A special disability trust is a trust established for the express purpose of making financial provision to provide funds for the care and accommodation of an individual with a severe disability.

Often, this type of trust is established by ageing parents looking to provide ongoing financial support to a disabled child or grandchild. Immediate family members include adoptive parents, step-parents, and legal guardians.

An immediate family member (including adoptive, step, and legal guardians) can establish a special disability trust while they are still living, or their estate can create it once they pass away.

A special disability trust can have only one primary beneficiary who must be severely disabled. The principal beneficiary must also be an Australian resident.

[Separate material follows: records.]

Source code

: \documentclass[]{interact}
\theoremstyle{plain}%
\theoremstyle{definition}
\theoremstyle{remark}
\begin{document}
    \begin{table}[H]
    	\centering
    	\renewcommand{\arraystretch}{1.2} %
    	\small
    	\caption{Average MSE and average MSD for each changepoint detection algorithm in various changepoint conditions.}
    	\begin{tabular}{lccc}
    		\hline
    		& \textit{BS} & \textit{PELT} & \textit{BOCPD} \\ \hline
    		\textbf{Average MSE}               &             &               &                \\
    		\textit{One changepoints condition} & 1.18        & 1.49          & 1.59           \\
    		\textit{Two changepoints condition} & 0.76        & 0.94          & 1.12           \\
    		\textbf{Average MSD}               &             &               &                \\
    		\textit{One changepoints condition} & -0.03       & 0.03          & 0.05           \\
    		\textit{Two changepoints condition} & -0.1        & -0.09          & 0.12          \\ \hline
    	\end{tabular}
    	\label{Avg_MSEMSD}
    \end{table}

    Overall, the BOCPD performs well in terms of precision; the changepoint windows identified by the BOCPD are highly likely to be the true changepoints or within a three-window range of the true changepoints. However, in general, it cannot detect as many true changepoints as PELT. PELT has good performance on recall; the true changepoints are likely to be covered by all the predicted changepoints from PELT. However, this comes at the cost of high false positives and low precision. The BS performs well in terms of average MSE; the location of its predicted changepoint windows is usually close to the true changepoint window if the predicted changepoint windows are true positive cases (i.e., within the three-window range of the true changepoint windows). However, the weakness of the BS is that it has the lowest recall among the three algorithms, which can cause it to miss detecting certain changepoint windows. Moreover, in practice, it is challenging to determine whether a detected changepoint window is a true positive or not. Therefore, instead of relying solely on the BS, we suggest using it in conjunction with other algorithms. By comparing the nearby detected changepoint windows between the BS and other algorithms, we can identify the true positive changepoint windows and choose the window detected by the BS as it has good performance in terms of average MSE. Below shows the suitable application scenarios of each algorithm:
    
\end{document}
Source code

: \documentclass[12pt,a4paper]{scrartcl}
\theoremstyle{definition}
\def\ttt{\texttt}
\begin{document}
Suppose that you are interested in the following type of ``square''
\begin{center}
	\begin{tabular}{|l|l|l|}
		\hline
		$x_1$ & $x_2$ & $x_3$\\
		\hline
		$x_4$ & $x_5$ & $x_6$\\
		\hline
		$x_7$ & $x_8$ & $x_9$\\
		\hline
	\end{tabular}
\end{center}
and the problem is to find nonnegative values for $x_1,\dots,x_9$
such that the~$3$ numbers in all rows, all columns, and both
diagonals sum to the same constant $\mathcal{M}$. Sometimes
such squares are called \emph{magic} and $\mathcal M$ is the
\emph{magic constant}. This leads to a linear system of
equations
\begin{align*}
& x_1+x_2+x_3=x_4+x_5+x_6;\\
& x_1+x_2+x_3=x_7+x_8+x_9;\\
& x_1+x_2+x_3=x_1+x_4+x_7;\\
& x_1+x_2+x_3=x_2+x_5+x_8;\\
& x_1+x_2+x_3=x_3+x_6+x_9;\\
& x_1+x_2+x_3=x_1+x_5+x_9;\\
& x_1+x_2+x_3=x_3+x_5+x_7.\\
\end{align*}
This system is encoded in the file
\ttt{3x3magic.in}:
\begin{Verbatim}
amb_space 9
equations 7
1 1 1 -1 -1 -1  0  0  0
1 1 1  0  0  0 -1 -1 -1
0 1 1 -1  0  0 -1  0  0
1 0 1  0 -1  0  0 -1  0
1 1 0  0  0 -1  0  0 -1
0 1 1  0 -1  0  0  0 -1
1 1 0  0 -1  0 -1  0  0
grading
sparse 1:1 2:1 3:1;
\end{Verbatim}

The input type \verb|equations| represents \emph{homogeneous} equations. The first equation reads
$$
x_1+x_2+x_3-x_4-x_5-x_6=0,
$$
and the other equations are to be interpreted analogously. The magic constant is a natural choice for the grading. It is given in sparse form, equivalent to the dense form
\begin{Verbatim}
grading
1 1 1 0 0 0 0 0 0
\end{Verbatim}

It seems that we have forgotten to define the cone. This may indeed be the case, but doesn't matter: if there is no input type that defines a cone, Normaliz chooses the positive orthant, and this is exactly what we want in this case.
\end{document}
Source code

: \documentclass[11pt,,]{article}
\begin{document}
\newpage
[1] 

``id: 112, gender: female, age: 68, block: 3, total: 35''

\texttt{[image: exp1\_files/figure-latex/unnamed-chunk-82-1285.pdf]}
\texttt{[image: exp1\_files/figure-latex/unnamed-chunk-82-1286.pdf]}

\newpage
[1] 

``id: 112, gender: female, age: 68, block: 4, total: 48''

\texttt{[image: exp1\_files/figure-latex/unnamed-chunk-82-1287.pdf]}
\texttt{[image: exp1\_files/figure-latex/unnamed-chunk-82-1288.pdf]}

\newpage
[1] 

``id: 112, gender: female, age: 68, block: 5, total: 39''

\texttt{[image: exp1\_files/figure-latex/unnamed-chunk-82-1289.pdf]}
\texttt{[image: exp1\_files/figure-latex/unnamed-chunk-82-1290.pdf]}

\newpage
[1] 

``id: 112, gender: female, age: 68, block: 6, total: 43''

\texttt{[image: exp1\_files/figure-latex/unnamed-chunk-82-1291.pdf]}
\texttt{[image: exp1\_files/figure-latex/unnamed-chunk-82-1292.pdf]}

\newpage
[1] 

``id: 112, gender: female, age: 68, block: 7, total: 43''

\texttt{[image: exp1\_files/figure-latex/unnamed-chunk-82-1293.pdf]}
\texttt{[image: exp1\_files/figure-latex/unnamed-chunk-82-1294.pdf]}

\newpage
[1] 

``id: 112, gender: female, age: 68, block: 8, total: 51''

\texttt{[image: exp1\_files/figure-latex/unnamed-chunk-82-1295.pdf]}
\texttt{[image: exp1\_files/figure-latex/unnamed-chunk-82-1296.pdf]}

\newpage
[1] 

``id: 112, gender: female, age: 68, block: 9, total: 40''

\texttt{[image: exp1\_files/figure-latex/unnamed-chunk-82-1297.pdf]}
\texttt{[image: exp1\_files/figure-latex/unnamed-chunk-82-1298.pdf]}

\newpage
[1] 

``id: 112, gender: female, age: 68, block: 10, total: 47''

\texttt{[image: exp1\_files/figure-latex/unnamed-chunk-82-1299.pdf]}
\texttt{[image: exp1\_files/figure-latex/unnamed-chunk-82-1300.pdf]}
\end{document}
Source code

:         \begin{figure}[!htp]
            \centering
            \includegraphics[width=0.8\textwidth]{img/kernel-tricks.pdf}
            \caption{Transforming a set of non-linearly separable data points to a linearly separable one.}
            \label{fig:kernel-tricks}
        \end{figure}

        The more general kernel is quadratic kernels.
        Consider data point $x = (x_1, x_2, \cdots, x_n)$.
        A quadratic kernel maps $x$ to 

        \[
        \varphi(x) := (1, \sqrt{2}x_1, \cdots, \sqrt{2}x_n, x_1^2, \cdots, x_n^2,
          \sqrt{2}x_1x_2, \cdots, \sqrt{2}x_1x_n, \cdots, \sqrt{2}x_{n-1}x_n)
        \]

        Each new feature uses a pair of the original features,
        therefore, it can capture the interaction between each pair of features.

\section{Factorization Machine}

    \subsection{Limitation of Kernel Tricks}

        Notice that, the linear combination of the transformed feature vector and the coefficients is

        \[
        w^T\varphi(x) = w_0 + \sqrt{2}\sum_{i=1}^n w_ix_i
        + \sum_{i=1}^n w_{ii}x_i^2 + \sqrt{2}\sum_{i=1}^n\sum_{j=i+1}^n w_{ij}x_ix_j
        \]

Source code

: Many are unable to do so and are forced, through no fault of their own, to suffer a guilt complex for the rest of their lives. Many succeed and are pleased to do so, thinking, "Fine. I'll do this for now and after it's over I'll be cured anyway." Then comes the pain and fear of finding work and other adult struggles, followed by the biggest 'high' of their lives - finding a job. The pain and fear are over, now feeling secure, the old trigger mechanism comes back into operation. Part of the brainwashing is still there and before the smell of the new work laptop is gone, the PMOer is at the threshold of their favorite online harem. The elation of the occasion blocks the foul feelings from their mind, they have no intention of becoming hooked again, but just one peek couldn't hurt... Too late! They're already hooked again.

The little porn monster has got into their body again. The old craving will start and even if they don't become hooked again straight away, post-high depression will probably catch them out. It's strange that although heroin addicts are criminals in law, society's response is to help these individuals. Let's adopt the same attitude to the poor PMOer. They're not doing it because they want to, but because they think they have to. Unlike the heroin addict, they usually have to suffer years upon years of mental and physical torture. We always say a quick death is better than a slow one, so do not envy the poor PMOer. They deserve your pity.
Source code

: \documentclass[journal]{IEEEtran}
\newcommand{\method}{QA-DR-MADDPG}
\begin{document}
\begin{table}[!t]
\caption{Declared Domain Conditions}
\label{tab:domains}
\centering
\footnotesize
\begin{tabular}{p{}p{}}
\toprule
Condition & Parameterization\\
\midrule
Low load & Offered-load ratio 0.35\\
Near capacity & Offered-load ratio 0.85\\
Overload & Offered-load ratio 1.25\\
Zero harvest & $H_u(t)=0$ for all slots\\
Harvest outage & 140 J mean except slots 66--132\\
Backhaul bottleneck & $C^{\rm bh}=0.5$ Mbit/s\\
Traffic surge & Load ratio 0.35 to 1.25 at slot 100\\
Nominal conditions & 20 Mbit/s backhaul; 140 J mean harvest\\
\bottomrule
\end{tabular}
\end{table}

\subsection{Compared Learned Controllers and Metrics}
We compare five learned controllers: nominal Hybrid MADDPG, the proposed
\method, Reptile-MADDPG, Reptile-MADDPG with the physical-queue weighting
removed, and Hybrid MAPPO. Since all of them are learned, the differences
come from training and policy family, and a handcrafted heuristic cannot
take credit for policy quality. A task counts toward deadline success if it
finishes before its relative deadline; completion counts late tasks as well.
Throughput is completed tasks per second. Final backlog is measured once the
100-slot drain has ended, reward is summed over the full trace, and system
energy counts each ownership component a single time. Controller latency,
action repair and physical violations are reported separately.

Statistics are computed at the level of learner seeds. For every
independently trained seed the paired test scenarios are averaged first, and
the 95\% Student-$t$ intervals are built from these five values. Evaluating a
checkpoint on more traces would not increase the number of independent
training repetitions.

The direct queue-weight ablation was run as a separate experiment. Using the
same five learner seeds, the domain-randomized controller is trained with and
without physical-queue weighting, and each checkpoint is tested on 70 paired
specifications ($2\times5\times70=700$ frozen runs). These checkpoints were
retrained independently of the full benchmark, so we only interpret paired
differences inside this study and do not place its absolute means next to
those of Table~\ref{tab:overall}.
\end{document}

Severe disablement is defined in the relevant legislation, and for a beneficiary aged 16 or older, the characteristics that need to be met include:

  1. Having a level of impairment that would result in them qualifying to receive a disability support pension, and
  2. Having a disability that, if the person had a sole carer, would qualify the carer for a Carer Payment or Carer Allowance, or
  3. Living in an institution or group home for people with disabilities, and the home receives government funding, and
  4. The disability results in the person not working or having no likelihood of working more than seven hours per week.

Different rules apply where the disabled person is under 16 years of age. 

Additional requirements of a special disability trust include:

  1. The trust deed will generally need to contain clauses set out in a model trust deed (available from Services Australia)
  2. Have an independent trustee or more than one trustee
  3. Provide for the accommodation and care needs of the beneficiary, ensuring the trust provides for reasonable accommodation as defined by the relevant regulations
  4. Comply with investment restrictions
  5. Provide annual financial statements to Centrelink or the Department of Veterans Affairs annually, and trustees must also sign a statutory declaration confirming the accuracy of the statements
  6. Have the trust audited if required.

Trustees are also required to complete a trust tax return each year for the special disability trust.

Special disability trusts offer several vital concessions, particularly from a Centrelink or DVA perspective. 

Firstly, suppose a person establishing a special disability trust is receiving income support, such as the age pension. In that case, they can contribute up to $500,000 to a special disability trust without it being subject to the usual Centrelink gifting rules. This $500,000 is considered a gift from the donor and may be subject to a gifting concession if the trust ceases to be a special disability trust within five years.

In addition, up to $781,250 (2023-24 – indexed annually) of assets held in a special disability trust are exempt from the primary beneficiary’s assets test. This amount is the asset value limit for special disability trusts, and any assets above this limit are assessed as part of the beneficiary’s assessable assets. The value of the principal home held in the trust may be exempt from the asset value limit if it is not rented from an immediate family member. All income of the trust is exempt from income testing.

The income and capital of a special disability trust can only be used to provide for the care and accommodation of the beneficiary; however, up to an additional $14,000 per annum (for the 2023-24 financial year) can be used for discretionary spending, which covers non-essential expenses for the beneficiary.

Special disability trusts also receive favourable tax treatment.  

The net income of the trust is taxed in the hands of the beneficiary at their marginal tax rate. The income is assessed based on the beneficiary’s residency status, and an Australian resident beneficiary may have different tax obligations.

Suppose income is not distributed in a particular financial year, unlike other trusts that have undistributed income taxed at the top marginal tax rate (45%). In that case, undistributed income is taxed at the beneficiary’s marginal tax rate.

Special disability trusts can offer significant social security and tax benefits when making provision for a disabled person.

To receive concessional treatment, a special disability trust must comply with specific rules and regulations.

You can find additional information on special disability trusts by clicking here:

For those wishing to make a financial provision for a family member with a disability, it may be worthwhile to discuss this option with your Collective financial adviser or accountant, or your solicitor. You are also encouraged to seek guidance and helpful information from support services such as Carer Gateway when planning for the future care of a family member with a disability.

Upon the death of the principal beneficiary, the trust’s assets are dealt with according to the trust deed. Any remaining assets are distributed to residual beneficiaries as specified in the trust deed.